Ao encontrá-lo, só sei aproveitar sua presença, rir de sua ironia e me deleitar com suas histórias. Mas, como sua companhia é boa demais, sempre fico com a impressão de que converso com meu amigo menos do que gostaria. De longe, fico em paz sabendo que está bem, cercado de afeto e envolto em sua mágica caminhada. Mas é seu aniversário, e temos uma oportunidade de ouro para lhe dizer coisas boas e desejar-lhe tudo de melhor.

Daqueles dias em que via pela calçada as festas no Clube Araraquarense —onde, por ser pobre, não podia entrar—, até os dias de hoje —em que é patrono da Festa Literária da Morada do Sol e cidadão ilustre da cidade—, o nosso grande escritor Ignácio de Loyola Brandão, imortal em título e em nossas memórias, completa nesta sexta-feira seus 90 anos.

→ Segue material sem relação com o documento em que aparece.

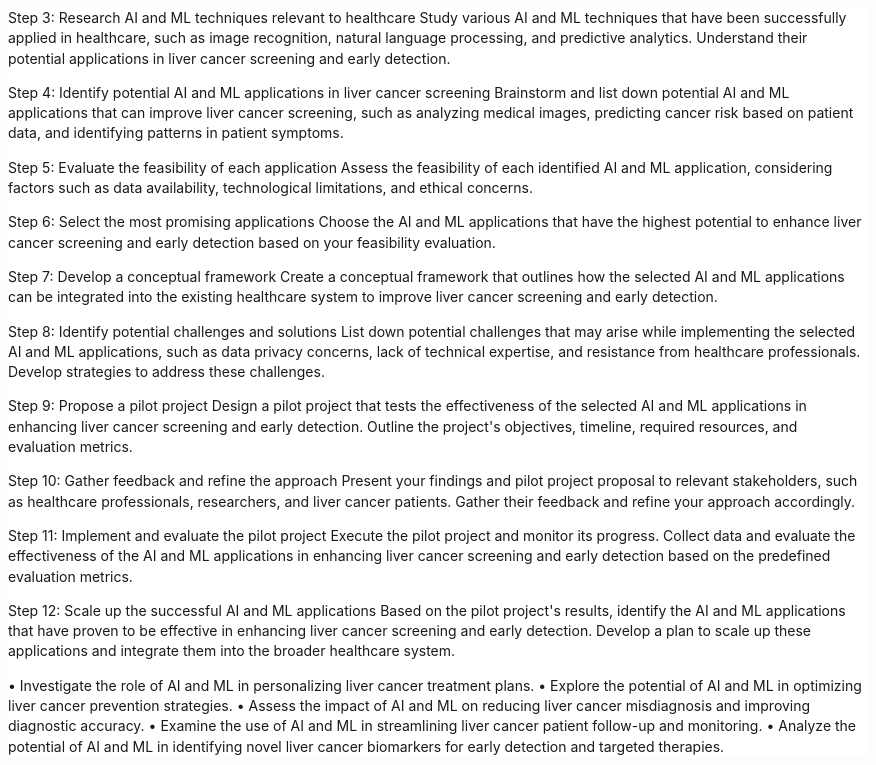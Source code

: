 Step 3: Research AI and ML techniques relevant to healthcare
Study various AI and ML techniques that have been successfully applied in healthcare, such as image recognition, natural language processing, and predictive analytics. Understand their potential applications in liver cancer screening and early detection.

Step 4: Identify potential AI and ML applications in liver cancer screening
Brainstorm and list down potential AI and ML applications that can improve liver cancer screening, such as analyzing medical images, predicting cancer risk based on patient data, and identifying patterns in patient symptoms.

Step 5: Evaluate the feasibility of each application
Assess the feasibility of each identified AI and ML application, considering factors such as data availability, technological limitations, and ethical concerns.

Step 6: Select the most promising applications
Choose the AI and ML applications that have the highest potential to enhance liver cancer screening and early detection based on your feasibility evaluation.

Step 7: Develop a conceptual framework
Create a conceptual framework that outlines how the selected AI and ML applications can be integrated into the existing healthcare system to improve liver cancer screening and early detection.

Step 8: Identify potential challenges and solutions
List down potential challenges that may arise while implementing the selected AI and ML applications, such as data privacy concerns, lack of technical expertise, and resistance from healthcare professionals. Develop strategies to address these challenges.

Step 9: Propose a pilot project
Design a pilot project that tests the effectiveness of the selected AI and ML applications in enhancing liver cancer screening and early detection. Outline the project's objectives, timeline, required resources, and evaluation metrics.

Step 10: Gather feedback and refine the approach
Present your findings and pilot project proposal to relevant stakeholders, such as healthcare professionals, researchers, and liver cancer patients. Gather their feedback and refine your approach accordingly.

Step 11: Implement and evaluate the pilot project
Execute the pilot project and monitor its progress. Collect data and evaluate the effectiveness of the AI and ML applications in enhancing liver cancer screening and early detection based on the predefined evaluation metrics.

Step 12: Scale up the successful AI and ML applications
Based on the pilot project's results, identify the AI and ML applications that have proven to be effective in enhancing liver cancer screening and early detection. Develop a plan to scale up these applications and integrate them into the broader healthcare system.



 • Investigate the role of AI and ML in personalizing liver cancer treatment plans.
 • Explore the potential of AI and ML in optimizing liver cancer prevention strategies.
 • Assess the impact of AI and ML on reducing liver cancer misdiagnosis and improving diagnostic accuracy.
 • Examine the use of AI and ML in streamlining liver cancer patient follow-up and monitoring.
 • Analyze the potential of AI and ML in identifying novel liver cancer biomarkers for early detection and targeted therapies.
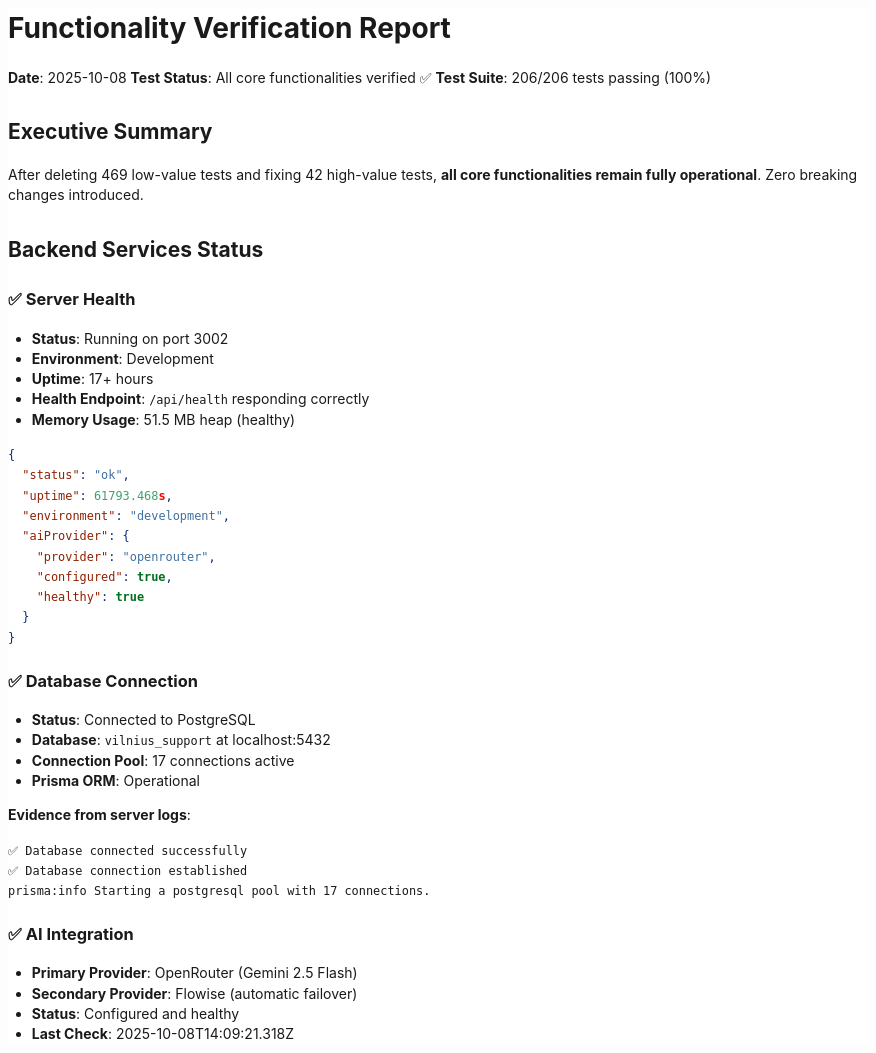 # Functionality Verification Report

**Date**: 2025-10-08
**Test Status**: All core functionalities verified ✅
**Test Suite**: 206/206 tests passing (100%)

## Executive Summary

After deleting 469 low-value tests and fixing 42 high-value tests, **all core functionalities remain fully operational**. Zero breaking changes introduced.

## Backend Services Status

### ✅ Server Health
- **Status**: Running on port 3002
- **Environment**: Development
- **Uptime**: 17+ hours
- **Health Endpoint**: `/api/health` responding correctly
- **Memory Usage**: 51.5 MB heap (healthy)

```json
{
  "status": "ok",
  "uptime": 61793.468s,
  "environment": "development",
  "aiProvider": {
    "provider": "openrouter",
    "configured": true,
    "healthy": true
  }
}
```

### ✅ Database Connection
- **Status**: Connected to PostgreSQL
- **Database**: `vilnius_support` at localhost:5432
- **Connection Pool**: 17 connections active
- **Prisma ORM**: Operational

**Evidence from server logs**:
```
✅ Database connected successfully
✅ Database connection established
prisma:info Starting a postgresql pool with 17 connections.
```

### ✅ AI Integration
- **Primary Provider**: OpenRouter (Gemini 2.5 Flash)
- **Secondary Provider**: Flowise (automatic failover)
- **Status**: Configured and healthy
- **Last Check**: 2025-10-08T14:09:21.318Z
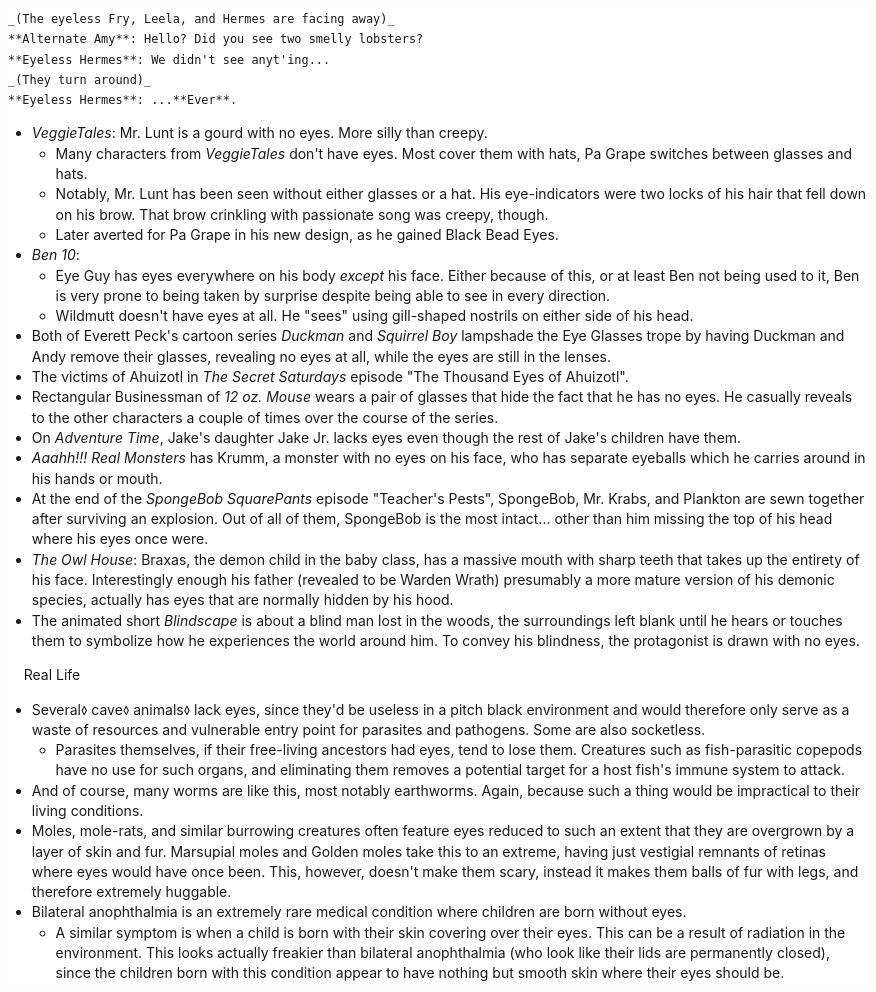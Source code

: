     _(The eyeless Fry, Leela, and Hermes are facing away)_  
    **Alternate Amy**: Hello? Did you see two smelly lobsters?  
    **Eyeless Hermes**: We didn't see anyt'ing...  
    _(They turn around)_  
    **Eyeless Hermes**: ...**Ever**.
    
-   _VeggieTales_: Mr. Lunt is a gourd with no eyes. More silly than creepy.
    -   Many characters from _VeggieTales_ don't have eyes. Most cover them with hats, Pa Grape switches between glasses and hats.
    -   Notably, Mr. Lunt has been seen without either glasses or a hat. His eye-indicators were two locks of his hair that fell down on his brow. That brow crinkling with passionate song was creepy, though.
    -   Later averted for Pa Grape in his new design, as he gained Black Bead Eyes.
-   _Ben 10_:
    -   Eye Guy has eyes everywhere on his body _except_ his face. Either because of this, or at least Ben not being used to it, Ben is very prone to being taken by surprise despite being able to see in every direction.
    -   Wildmutt doesn't have eyes at all. He "sees" using gill-shaped nostrils on either side of his head.
-   Both of Everett Peck's cartoon series _Duckman_ and _Squirrel Boy_ lampshade the Eye Glasses trope by having Duckman and Andy remove their glasses, revealing no eyes at all, while the eyes are still in the lenses.
-   The victims of Ahuizotl in _The Secret Saturdays_ episode "The Thousand Eyes of Ahuizotl".
-   Rectangular Businessman of _12 oz. Mouse_ wears a pair of glasses that hide the fact that he has no eyes. He casually reveals to the other characters a couple of times over the course of the series.
-   On _Adventure Time_, Jake's daughter Jake Jr. lacks eyes even though the rest of Jake's children have them.
-   _Aaahh!!! Real Monsters_ has Krumm, a monster with no eyes on his face, who has separate eyeballs which he carries around in his hands or mouth.
-   At the end of the _SpongeBob SquarePants_ episode "Teacher's Pests", SpongeBob, Mr. Krabs, and Plankton are sewn together after surviving an explosion. Out of all of them, SpongeBob is the most intact... other than him missing the top of his head where his eyes once were.
-   _The Owl House_: Braxas, the demon child in the baby class, has a massive mouth with sharp teeth that takes up the entirety of his face. Interestingly enough his father (revealed to be Warden Wrath) presumably a more mature version of his demonic species, actually has eyes that are normally hidden by his hood.
-   The animated short _Blindscape_ is about a blind man lost in the woods, the surroundings left blank until he hears or touches them to symbolize how he experiences the world around him. To convey his blindness, the protagonist is drawn with no eyes.

    Real Life 

-   Several<small>◊</small> cave<small>◊</small> animals<small>◊</small> lack eyes, since they'd be useless in a pitch black environment and would therefore only serve as a waste of resources and vulnerable entry point for parasites and pathogens. Some are also socketless.
    -   Parasites themselves, if their free-living ancestors had eyes, tend to lose them. Creatures such as fish-parasitic copepods have no use for such organs, and eliminating them removes a potential target for a host fish's immune system to attack.
-   And of course, many worms are like this, most notably earthworms. Again, because such a thing would be impractical to their living conditions.
-   Moles, mole-rats, and similar burrowing creatures often feature eyes reduced to such an extent that they are overgrown by a layer of skin and fur. Marsupial moles and Golden moles take this to an extreme, having just vestigial remnants of retinas where eyes would have once been. This, however, doesn't make them scary, instead it makes them balls of fur with legs, and therefore extremely huggable.
-   Bilateral anophthalmia is an extremely rare medical condition where children are born without eyes.
    -   A similar symptom is when a child is born with their skin covering over their eyes. This can be a result of radiation in the environment. This looks actually freakier than bilateral anophthalmia (who look like their lids are permanently closed), since the children born with this condition appear to have nothing but smooth skin where their eyes should be.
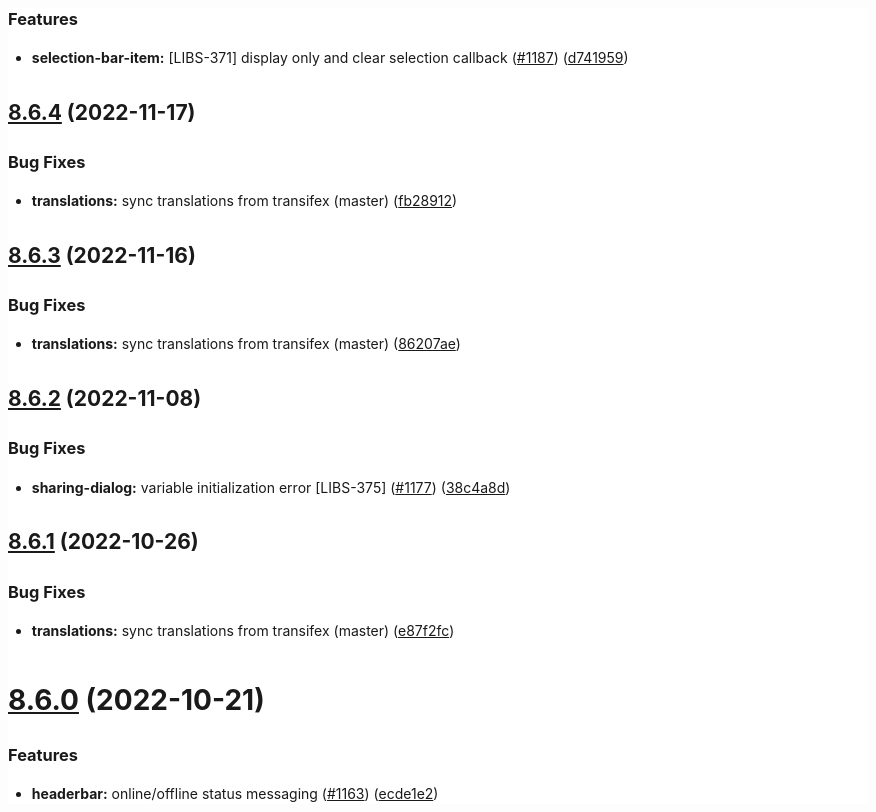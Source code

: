 ### Features

* **selection-bar-item:** [LIBS-371] display only and clear selection callback  ([#1187](https://github.com/dhis2/ui/issues/1187)) ([d741959](https://github.com/dhis2/ui/commit/d741959d337f627837b9504e406065b9d6c94906))

## [8.6.4](https://github.com/dhis2/ui/compare/v8.6.3...v8.6.4) (2022-11-17)


### Bug Fixes

* **translations:** sync translations from transifex (master) ([fb28912](https://github.com/dhis2/ui/commit/fb2891274ac5d7c1c1bb13c46906ee5085b76315))

## [8.6.3](https://github.com/dhis2/ui/compare/v8.6.2...v8.6.3) (2022-11-16)


### Bug Fixes

* **translations:** sync translations from transifex (master) ([86207ae](https://github.com/dhis2/ui/commit/86207ae6dc7de3069f8ec2a825f84c6304331160))

## [8.6.2](https://github.com/dhis2/ui/compare/v8.6.1...v8.6.2) (2022-11-08)


### Bug Fixes

* **sharing-dialog:** variable initialization error [LIBS-375] ([#1177](https://github.com/dhis2/ui/issues/1177)) ([38c4a8d](https://github.com/dhis2/ui/commit/38c4a8dfacbaf2631ba9738901034355a7522a66))

## [8.6.1](https://github.com/dhis2/ui/compare/v8.6.0...v8.6.1) (2022-10-26)


### Bug Fixes

* **translations:** sync translations from transifex (master) ([e87f2fc](https://github.com/dhis2/ui/commit/e87f2fccfdf85a0b0d2e5b209fedab9cdefdb6da))

# [8.6.0](https://github.com/dhis2/ui/compare/v8.5.4...v8.6.0) (2022-10-21)


### Features

* **headerbar:** online/offline status messaging ([#1163](https://github.com/dhis2/ui/issues/1163)) ([ecde1e2](https://github.com/dhis2/ui/commit/ecde1e28feac498f48996f9c7a31bb1454a7d33d))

Quando este jornal chegar às ruas e casas da cidade, faço votos para que o encontre com um abraço nesta coluna, enquanto provavelmente proseia com Márcia Gullo, sua companheira de vida. Junto a seus filhos e filha, a essa altura já deve ter falado algumas coisas sobre seu documentário em cartaz nos cinemas.

"Não Sei Viver Sem as Palavras", dirigido por seu filho André Brandão, realiza um antigo desejo do pai, crítico de cinema desde 1952 na Folha Ferroviária: ver sua trajetória transformada numa obra à sua altura e ainda percorrer tapetes vermelhos nas disputadas sessões de pré-estreia Brasil afora.